Pang Qing and Tong Jian have a world title to go with their Olympic silver medal.

Runners-up at the Vancouver Olympics last month, Pang and Tong easily won their second title Wednesday at the World Figure Skating Championships. The Chinese pair finished with 211.39 points, more than six points ahead of two-time defending world champs Aliona Savchenko and Robin Szolkowy of Germany.

“For us, it’s the impossible dream because … there are so few people who can be here in the rink for such high-level competition. Skating at this level is our dream, the big dream,” Tong said.

Russia’s Yuko Kavaguti and Alexander Smirnov, second after the short program, settled for a second straight bronze after she fell on their throw quadruple salchow — the hardest element attempted by any of the pairs.

Coming so soon after the games, the world championships in an Olympic year tend to feature watered-down fields. When Pang and Tong won their first title, in 2006, the runner-ups were the only Turin medalists to compete.

But this was no gimme. Though Olympic champions Shen Xue and Zhao Hongbo weren’t here, all of the other big names were.

Bronze medalists Savchenko and Szolkowy, in third after the short program, skated second-to last and put up quite a challenge. Their “Out of Africa” routine was emotional and well-executed.

Though she doubled one of the jumps in their opening combination, Savchenko and Szolkowy more than made up for it with a spectacular spiral sequence.
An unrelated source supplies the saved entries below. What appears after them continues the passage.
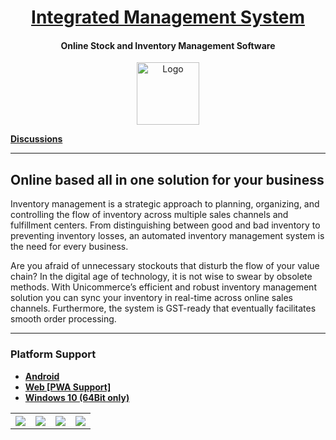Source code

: <a href="https://ims.erratums.com"><h1 align="center">Integrated Management System</h1></a>
<h4 align="center">Online Stock and Inventory Management Software</h4>
<p></p>

<p align="center">
    <a href="https://ims.erratums.com"><img alt="Logo" src="https://raw.githubusercontent.com/wiki/Erratums/ims-support/images/ims-logo.png" width="100"></a>    
</p>

<b><a href="https://github.com/Erratums/ims-support/discussions">Discussions</a></b>

---    

## Online based all in one solution for your business 
Inventory management is a strategic approach to planning, organizing, and controlling the flow of inventory across multiple sales channels and fulfillment centers. From distinguishing between good and bad inventory to preventing inventory losses, an automated inventory management system is the need for every business.      

Are you afraid of unnecessary stockouts that disturb the flow of your value chain? In the digital age of technology, it is not wise to swear by obsolete methods. With Unicommerce’s efficient and robust inventory management solution you can sync your inventory in real-time across online sales channels. Furthermore, the system is GST-ready that eventually facilitates smooth order processing. 

---

### **Platform Support**
- **[Android](https://play.google.com/store/apps/details?id=com.es.ims.main)**
- **[Web [PWA Support]](https://ims.esapps.in)** 
- **[Windows 10 (64Bit only)](https://ims.esapps.in/about/#footer)**

<table>
    <tr>
        <th>
            <a href="https://raw.githubusercontent.com/wiki/Erratums/ims-support/images/ims-wall-1.jpg"><img src="https://raw.githubusercontent.com/wiki/Erratums/ims-support/images/ims-wall-1.jpg"></a>
        </th>
        <th>
            <a href="https://raw.githubusercontent.com/wiki/Erratums/ims-support/images/ims-login.png"><img src="https://raw.githubusercontent.com/wiki/Erratums/ims-support/images/ims-login.png"></a>
        </th>
        <th>
            <a href="https://raw.githubusercontent.com/wiki/Erratums/ims-support/images/ims-home-page.png"><img src="https://raw.githubusercontent.com/wiki/Erratums/ims-support/images/ims-home-page.png"></a>
        </th>
        <th>
            <a href="https://raw.githubusercontent.com/wiki/Erratums/ims-support/images/ims-user-group.png"><img src="https://raw.githubusercontent.com/wiki/Erratums/ims-support/images/ims-user-group.png"></a>
        </th>
    </tr>
</table>
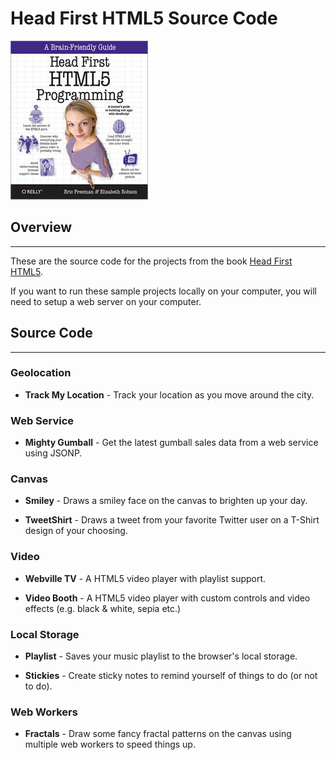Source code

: # Head First HTML5 Source Code

![Head First HTML5](hfhtml5.jpg)

## Overview
***

These are the source code for the projects from the book [Head First HTML5](http://www.amazon.com/exec/obidos/ASIN/1449390544/elisabethfree-20).

If you want to run these sample projects locally on your computer, you will need to setup a 
web server on your computer.

## Source Code
***

### Geolocation

- **Track My Location** - Track your location as you move around the city.
  
  
### Web Service

- **Mighty Gumball** - Get the latest gumball sales data from a web service using JSONP.

### Canvas

- **Smiley** - Draws a smiley face on the canvas to brighten up your day.

- **TweetShirt** - Draws a tweet from your favorite Twitter user on a T-Shirt design of your choosing.

### Video

- **Webville TV** - A HTML5 video player with playlist support.

- **Video Booth** - A HTML5 video player with custom controls and video effects (e.g. black & white, sepia etc.)


### Local Storage

- **Playlist** - Saves your music playlist to the browser's local storage.

- **Stickies** - Create sticky notes to remind yourself of things to do (or not to do).

### Web Workers

- **Fractals** - Draw some fancy fractal patterns on the canvas using multiple web workers to speed things up.

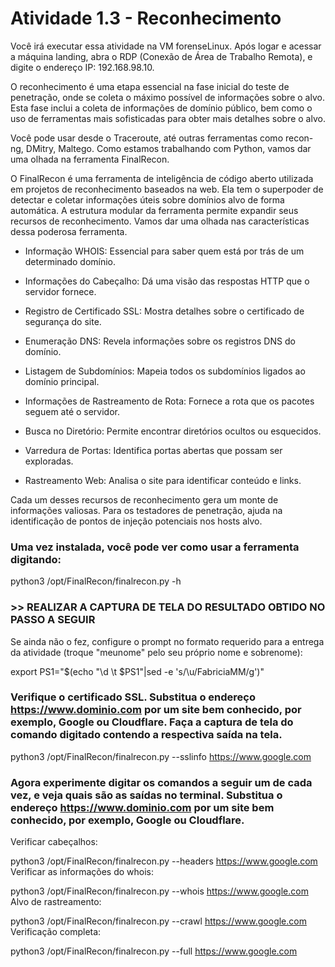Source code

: # Atividade 1.3 - Reconhecimento
Você irá executar essa atividade na VM forenseLinux. Após logar e acessar a máquina landing, abra o RDP (Conexão de Área de Trabalho Remota), e digite o endereço IP: 192.168.98.10.

O reconhecimento é uma etapa essencial na fase inicial do teste de penetração, onde se coleta o máximo possível de informações sobre o alvo. Esta fase inclui a coleta de informações de domínio público, bem como o uso de ferramentas mais sofisticadas para obter mais detalhes sobre o alvo.

Você pode usar desde o Traceroute, até outras ferramentas como recon-ng, DMitry, Maltego. Como estamos trabalhando com Python, vamos dar uma olhada na ferramenta FinalRecon.

O FinalRecon é uma ferramenta de inteligência de código aberto utilizada em projetos de reconhecimento baseados na web. Ela tem o superpoder de detectar e coletar informações úteis sobre domínios alvo de forma automática. A estrutura modular da ferramenta permite expandir seus recursos de reconhecimento. Vamos dar uma olhada nas características dessa poderosa ferramenta.

* Informação WHOIS: Essencial para saber quem está por trás de um determinado domínio.

* Informações do Cabeçalho: Dá uma visão das respostas HTTP que o servidor fornece.

* Registro de Certificado SSL: Mostra detalhes sobre o certificado de segurança do site.

* Enumeração DNS: Revela informações sobre os registros DNS do domínio.

* Listagem de Subdomínios: Mapeia todos os subdomínios ligados ao domínio principal.

* Informações de Rastreamento de Rota: Fornece a rota que os pacotes seguem até o servidor.

* Busca no Diretório: Permite encontrar diretórios ocultos ou esquecidos.

* Varredura de Portas: Identifica portas abertas que possam ser exploradas.

* Rastreamento Web: Analisa o site para identificar conteúdo e links.

Cada um desses recursos de reconhecimento gera um monte de informações valiosas. Para os testadores de penetração, ajuda na identificação de pontos de injeção potenciais nos hosts alvo.

### Uma vez instalada, você pode ver como usar a ferramenta digitando:

python3 /opt/FinalRecon/finalrecon.py -h

### >> REALIZAR A CAPTURA DE TELA DO RESULTADO OBTIDO NO PASSO A SEGUIR

Se ainda não o fez, configure o prompt no formato requerido para a entrega da atividade (troque "meunome" pelo seu próprio nome e sobrenome):

export PS1="$(echo "\d \t $PS1"|sed -e 's/\u/FabriciaMM/g')"

### Verifique o certificado SSL. Substitua o endereço https://www.dominio.com por um site bem conhecido, por exemplo, Google ou Cloudflare.  Faça a captura de tela do comando digitado contendo a respectiva saída na tela.

python3 /opt/FinalRecon/finalrecon.py --sslinfo https://www.google.com

### Agora experimente digitar os comandos a seguir um de cada vez, e veja quais são as saídas no terminal. Substitua o endereço https://www.dominio.com por um site bem conhecido, por exemplo, Google ou Cloudflare.

Verificar cabeçalhos:

python3 /opt/FinalRecon/finalrecon.py --headers https://www.google.com
Verificar as informações do whois:

python3 /opt/FinalRecon/finalrecon.py --whois  https://www.google.com
Alvo de rastreamento:

python3 /opt/FinalRecon/finalrecon.py --crawl https://www.google.com
Verificação completa:

python3 /opt/FinalRecon/finalrecon.py --full https://www.google.com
They ended the program with a punch, landing a throw triple salchow.

“It was a long season, a hard season. We did good programs, bad programs,” Szolkowy said. “Now the last program was a good program. That is important for us, for our future.”

The Germans have already said they have their sights set on the next Olympics in Sochi, Russia.

Pang and Tong weren’t perfect; she doubled one of their side-by-side jumps. But the rest of the program was clean and athletic and, with their lead after the short program, good enough for gold.

U.S. champions Caydee Denney and Jeremy Barrett were seventh while Amanda Evora and Mark Ladwig finished ninth.

Earlier Wednesday, Olympic bronze medalist Daisuke Takahashi took the lead in the men’s competition, dazzling the judges with huge jumps and speedy steps in his short program. Canada’s Patrick Chan was second with a clean, well-polished tango, followed by France’s Brian Joubert, who rebounded from a disappointing Olympics with an impressive routine that started with a quad-triple combination.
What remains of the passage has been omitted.